Chedly Kastally et al. Plant J. 2022 Mar.

Abstract

Pinus sylvestris (Scots pine) is the most widespread coniferous tree in the boreal forests of Eurasia, with major economic and ecological importance. However, its large and repetitive genome presents a challenge for conducting genome-wide analyses such as association studies, genetic mapping and genomic selection. We present a new 50K single-nucleotide polymorphism (SNP) genotyping array for Scots pine research, breeding and other applications. To select the SNP set, we first genotyped 480 Scots pine samples on a 407 540 SNP screening array and identified 47 712 high-quality SNPs for the final array (called 'PiSy50k').
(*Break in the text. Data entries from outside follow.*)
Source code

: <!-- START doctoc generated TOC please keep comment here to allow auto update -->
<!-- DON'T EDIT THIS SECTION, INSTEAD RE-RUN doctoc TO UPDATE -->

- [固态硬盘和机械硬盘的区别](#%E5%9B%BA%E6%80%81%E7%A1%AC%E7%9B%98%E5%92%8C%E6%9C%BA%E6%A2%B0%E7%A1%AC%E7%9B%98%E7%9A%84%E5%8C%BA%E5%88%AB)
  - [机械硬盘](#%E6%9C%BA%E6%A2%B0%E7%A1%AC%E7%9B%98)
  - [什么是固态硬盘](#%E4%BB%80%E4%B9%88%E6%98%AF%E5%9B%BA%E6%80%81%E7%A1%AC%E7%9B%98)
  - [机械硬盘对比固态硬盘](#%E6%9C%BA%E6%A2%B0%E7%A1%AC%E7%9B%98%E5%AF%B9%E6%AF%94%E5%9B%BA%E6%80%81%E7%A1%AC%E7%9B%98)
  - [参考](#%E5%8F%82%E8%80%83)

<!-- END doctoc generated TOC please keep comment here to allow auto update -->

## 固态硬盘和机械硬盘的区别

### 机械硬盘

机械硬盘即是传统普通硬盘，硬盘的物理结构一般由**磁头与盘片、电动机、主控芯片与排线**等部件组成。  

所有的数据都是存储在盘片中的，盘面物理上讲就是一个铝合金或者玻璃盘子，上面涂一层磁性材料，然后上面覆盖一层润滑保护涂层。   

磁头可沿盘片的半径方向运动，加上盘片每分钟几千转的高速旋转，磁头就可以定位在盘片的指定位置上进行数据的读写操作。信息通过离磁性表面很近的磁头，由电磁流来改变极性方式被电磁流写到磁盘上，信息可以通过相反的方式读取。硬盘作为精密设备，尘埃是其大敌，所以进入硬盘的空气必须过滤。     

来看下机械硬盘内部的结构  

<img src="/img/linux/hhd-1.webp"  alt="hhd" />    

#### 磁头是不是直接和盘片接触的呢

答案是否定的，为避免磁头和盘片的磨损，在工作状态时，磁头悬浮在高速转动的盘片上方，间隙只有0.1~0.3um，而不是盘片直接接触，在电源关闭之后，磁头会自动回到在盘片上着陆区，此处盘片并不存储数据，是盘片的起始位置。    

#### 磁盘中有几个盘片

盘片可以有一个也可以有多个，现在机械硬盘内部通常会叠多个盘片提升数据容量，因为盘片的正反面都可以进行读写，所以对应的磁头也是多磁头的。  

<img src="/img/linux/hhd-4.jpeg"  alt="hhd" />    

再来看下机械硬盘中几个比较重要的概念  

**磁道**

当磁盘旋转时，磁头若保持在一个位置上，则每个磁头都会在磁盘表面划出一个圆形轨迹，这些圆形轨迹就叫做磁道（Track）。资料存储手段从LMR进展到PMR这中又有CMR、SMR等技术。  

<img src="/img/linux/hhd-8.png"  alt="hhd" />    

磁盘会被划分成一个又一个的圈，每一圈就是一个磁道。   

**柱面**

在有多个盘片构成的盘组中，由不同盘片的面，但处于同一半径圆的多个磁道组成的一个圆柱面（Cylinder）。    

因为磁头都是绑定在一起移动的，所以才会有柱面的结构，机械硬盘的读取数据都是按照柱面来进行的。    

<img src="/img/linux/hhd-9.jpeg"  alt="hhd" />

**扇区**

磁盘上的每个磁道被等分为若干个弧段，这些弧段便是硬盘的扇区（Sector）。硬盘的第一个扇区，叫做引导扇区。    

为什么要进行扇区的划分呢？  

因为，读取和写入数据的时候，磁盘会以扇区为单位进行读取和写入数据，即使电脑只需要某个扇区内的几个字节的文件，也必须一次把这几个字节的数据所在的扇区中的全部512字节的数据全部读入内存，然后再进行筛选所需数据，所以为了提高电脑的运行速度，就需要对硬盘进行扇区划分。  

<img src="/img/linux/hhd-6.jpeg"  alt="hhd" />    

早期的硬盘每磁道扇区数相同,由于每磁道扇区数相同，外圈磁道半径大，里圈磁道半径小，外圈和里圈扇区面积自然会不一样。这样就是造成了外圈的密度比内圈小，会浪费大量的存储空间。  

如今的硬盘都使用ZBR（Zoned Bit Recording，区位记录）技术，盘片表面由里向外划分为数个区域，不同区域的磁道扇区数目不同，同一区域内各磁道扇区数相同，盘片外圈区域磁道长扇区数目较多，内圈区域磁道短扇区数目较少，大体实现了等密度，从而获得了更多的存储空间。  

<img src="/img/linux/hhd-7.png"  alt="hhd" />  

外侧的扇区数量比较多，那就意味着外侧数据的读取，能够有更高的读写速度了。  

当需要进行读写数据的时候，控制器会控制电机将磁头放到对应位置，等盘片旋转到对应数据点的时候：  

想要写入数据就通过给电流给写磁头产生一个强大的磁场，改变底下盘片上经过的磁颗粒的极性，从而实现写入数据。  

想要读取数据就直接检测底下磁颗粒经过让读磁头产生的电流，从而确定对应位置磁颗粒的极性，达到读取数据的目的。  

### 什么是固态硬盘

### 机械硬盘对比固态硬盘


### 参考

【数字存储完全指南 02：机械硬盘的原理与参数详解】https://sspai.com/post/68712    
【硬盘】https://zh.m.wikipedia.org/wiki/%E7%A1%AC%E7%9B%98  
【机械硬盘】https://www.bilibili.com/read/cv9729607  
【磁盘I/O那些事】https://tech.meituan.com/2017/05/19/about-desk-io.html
Here, we provide details of the design and testing, as well as allele frequency estimates from the discovery panel, functional annotation, tissue-specific expression patterns and expression level information for the SNPs or corresponding genes, when available. We validated the performance of the PiSy50k array using samples from Finland and Scotland. Overall, 39 678 (83.2%) SNPs showed low error rates (mean = 0.9%). Relatedness estimates based on array genotypes were consistent with the expected pedigrees, and the level of Mendelian error was negligible. In addition, array genotypes successfully discriminate between Scots pine populations of Finnish and Scottish origins. The PiSy50k SNP array will be a valuable tool for a wide variety of future genetic studies and forestry applications.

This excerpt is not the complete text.